É preciso restabelecer na Constituição a exigência de ser funcionário de carreira e concursado para ocupar cargos de confiança em geral, com exceção dos cargos políticos de nomeação exclusiva do chefe do Executivo.
Se tudo isso é verdade, quem e por que não se aprova a reforma política na Câmara dos Deputados? Por que o Brasil continua com 18 partidos no Parlamento e 30 registrados na justiça eleitoral? Por que continuamos com um sistema que estimula o Caixa 2 , aumenta o papel do poder econômico, enfraquece os partidos, deslegitima e afasta os parlamentares dos eleitores e custa caro?
A resposta é simples: porque a maioria dos parlamentares não quer legislar contra seus interesses, contra um sistema que os reelege e permite que continuem controlando o Parlamento, impedindo os governos de constituir maiorias e de ter governabilidade e os obrigando a negociações a cada votação, a concessões de cargos, verbas, obras e poder para parlamentares e grupos que controlam legendas e votos no Congresso.
A única saída parecia ser apelar para a sociedade, para os cidadãos eleitores, para um plebiscito, já que hoje a maioria, segundo pesquisas, exige uma reforma política e está disposta a aceitar as mudanças propostas, inclusive o voto em lista, o financiamento público e a fidelidade partidária. Essa consulta direta pode ser feita nas eleições gerais em 2010 e a reforma aprovada ser implantada já para as eleições municipais de 2012 e para as de 2014.
Mas mesmo essa saída depende da aprovação do plebiscito no Parlamento. Então a melhor solução é pressionar os deputados e partidos a fazer já a reforma política. Mas pressionar quem, quais partidos e quais lideranças? É fácil: basta, por exemplo, estudar quem votou contra ou a favor do voto em lista, sistema sem o qual é impossível financiar com recursos públicos as eleições. Assim saberemos porque não se aprova a reforma e quais partidos estão a favor ou contra o principal da reforma, mesmo que haja divergências na cláusula de barreira ou no fim das coligações proporcionais.
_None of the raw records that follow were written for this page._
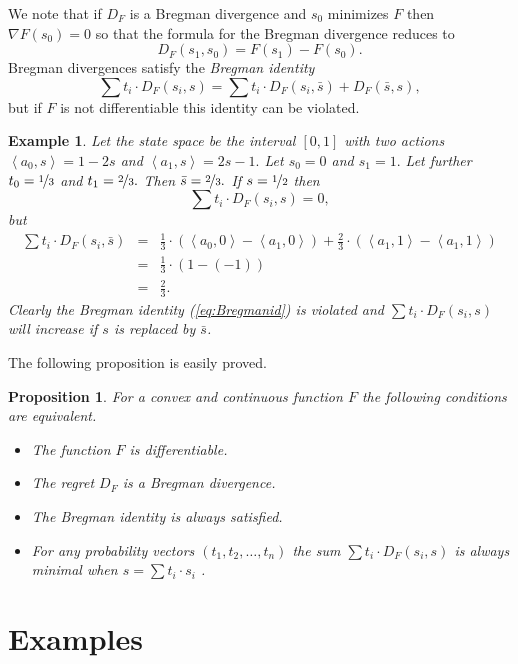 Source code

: \documentclass[10pt,a4paper,draft]{article}
\newtheorem{Prop}{Proposition}
\newtheorem{Example}{Example}
\begin{document}
We note that if $D_{F}$ is a Bregman divergence and $s_{0}$
minimizes $F$ then $\nabla F\left(s_{0}\right)=0$ so that the formula for
the Bregman divergence reduces to 
\[
D_{F}\left(s_{1},s_{0}\right)=F\left(s_{1}\right)-F\left(s_{0}\right).
\]
Bregman divergences satisfy the \emph{Bregman identity} 
\begin{equation}\label{eq:Bregmanid}
\sum t_{i}\cdot D_{F}\left(s_{i},s\right)=\sum t_{i}\cdot
D_{F}\left(s_{i},\bar{s}\right)+D_{F}\left(\bar{s},s\right),
\end{equation}
but if $F$ is not differentiable this identity can be violated.
\begin{Example}
Let the state space be the interval $\left[0,1\right]$ with two
actions $\left<a_{0},s\right> = 1-2s$ and $\left<a_{1},s\right> =2s-1.$ Let
$s_{0}=0$ and $s_{1}=1.$ Let further $t_{0}=\nicefrac{1}{3}$ and
$t_{1}=\nicefrac{2}{3}.$ Then $\bar{s}=\nicefrac{2}{3}.$ If $s=\nicefrac{1}{2}$ then 
\[
\sum t_{i}\cdot D_{F}\left(s_{i},s\right)=0,
\]
but 
\begin{eqnarray*}
\sum t_{i}\cdot D_{F}\left(s_{i},\bar{s}\right) & = &
\frac{1}{3}\cdot\left(\left<a_{0},0\right> -\left<a_{1},0\right>\right)+\frac{2}{3}\cdot\left(\left<a_{1},1\right> -\left<a_{1},1\right>\right)\\
 & = & \frac{1}{3}\cdot\left(1-\left(-1\right)\right)\\
 & = & \frac{2}{3}.
\end{eqnarray*}
Clearly the
Bregman identity (\ref{eq:Bregmanid}) is violated and $\sum t_{i}\cdot D_{F}\left(s_{i},s\right)$ will increase if $s$ is replaced by $\bar s $.
\end{Example}
The following proposition is easily proved.
\begin{Prop}
For a convex and continuous function $F$ the following conditions are equivalent.
\begin{itemize}
\item The function $F$ is differentiable.
\item The regret $D_{F}$ is a Bregman divergence.
\item The Bregman identity is always satisfied.
\item For any probability vectors $\left(t_1 , t_2 ,\dots , t_n\right)$ the sum $\sum t_{i}\cdot D_{F}\left(s_{i},s\right)$ is always minimal when $s=\sum t_{i}\cdot s_i$ .
\end{itemize}
\end{Prop}

\section{Examples}
\end{document}
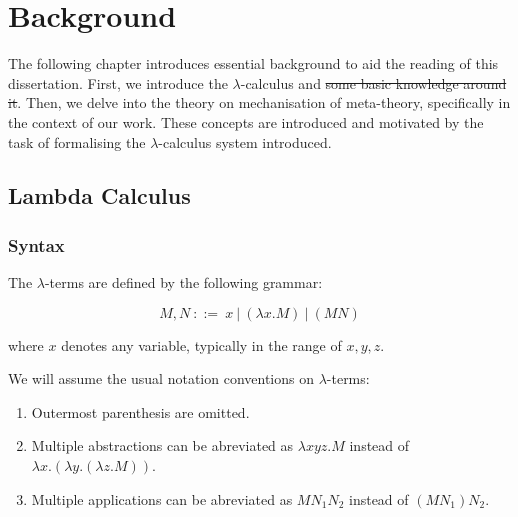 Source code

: \chapter{Background}
\label{c:background}


The following chapter introduces essential background to aid the reading of this dissertation.
First, we introduce the $\lambda$-calculus and \sout{some basic knowledge around it}.
Then, we delve into the theory on mechanisation of meta-theory, specifically in the context of our work.
These concepts are introduced and motivated by the task of formalising the $\lambda$-calculus system introduced.

\section{Lambda Calculus}

\subsection{Syntax}

\cite{Hindley1997} \cite{Barendregt1987}

\begin{definition}
  The $\lambda$-terms are defined by the following grammar:

  \[ M, N \ ::= \ x \ | \ (\lambda x . M) \ | \ (M N) \]

  where $x$ denotes any variable, typically in the range of $x, y, z$.
\end{definition}

\begin{notation}
  We will assume the usual notation conventions on $\lambda$-terms:

  \begin{enumerate}
  \item Outermost parenthesis are omitted.
  \item Multiple abstractions can be abreviated as $\lambda x y z . M$ instead of  $\lambda x . (\lambda y . (\lambda z . M))$.
  \item Multiple applications can be abreviated as $M N_1 N_2$ instead of $(M N_1) N_2$.
  \end{enumerate}
\end{notation}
Três partidos, PT, DEM e PC do B, votaram majoritariamente e encaminharam pelo voto sim; sete orientaram o voto não, PDT(todos seus 22 parlamentares foram contra) à frente, PSDB cujos votos (42 contra e só 8 a favor) foram decisivos para a derrota; o PMDB, como sempre dividiu-se (33 a favor e 42 contra); PSB (18 contra, 4 a favor); e os três partidos que mais se beneficiam do atual sistema votaram totalmente contra, PP, PR e PTB, junto com o PV (todos votos contra), tendo o PPS também se dividido.
Assim, se queremos fazer a reforma política precisamos de um acordo do PT-DEM-PC do B com o PSDB-PMDB. Como esses partidos detém quase 90% dos votos da Câmara são eles os responsáveis pela realização ou não da reforma. Dificilmente os outros partidos mudarão de posição, sendo que três PP-PTB-PR mais o PDT são as maiores opositores da reforma. O cidadão eleitor já sabe quem deve pressionar: o PSDB – que a bem da verdade defende o indefensável para o Brasil, o voto distrital majoritário – e o PMDB, para que o país tenha um sistema eleitoral que supere as mazelas do atual e para que evitemos uma derrocada do Parlamento, sem o qual não existe democracia.
José Dirceu é ex-ministro-chefe da Casa Civil da Presidência da República.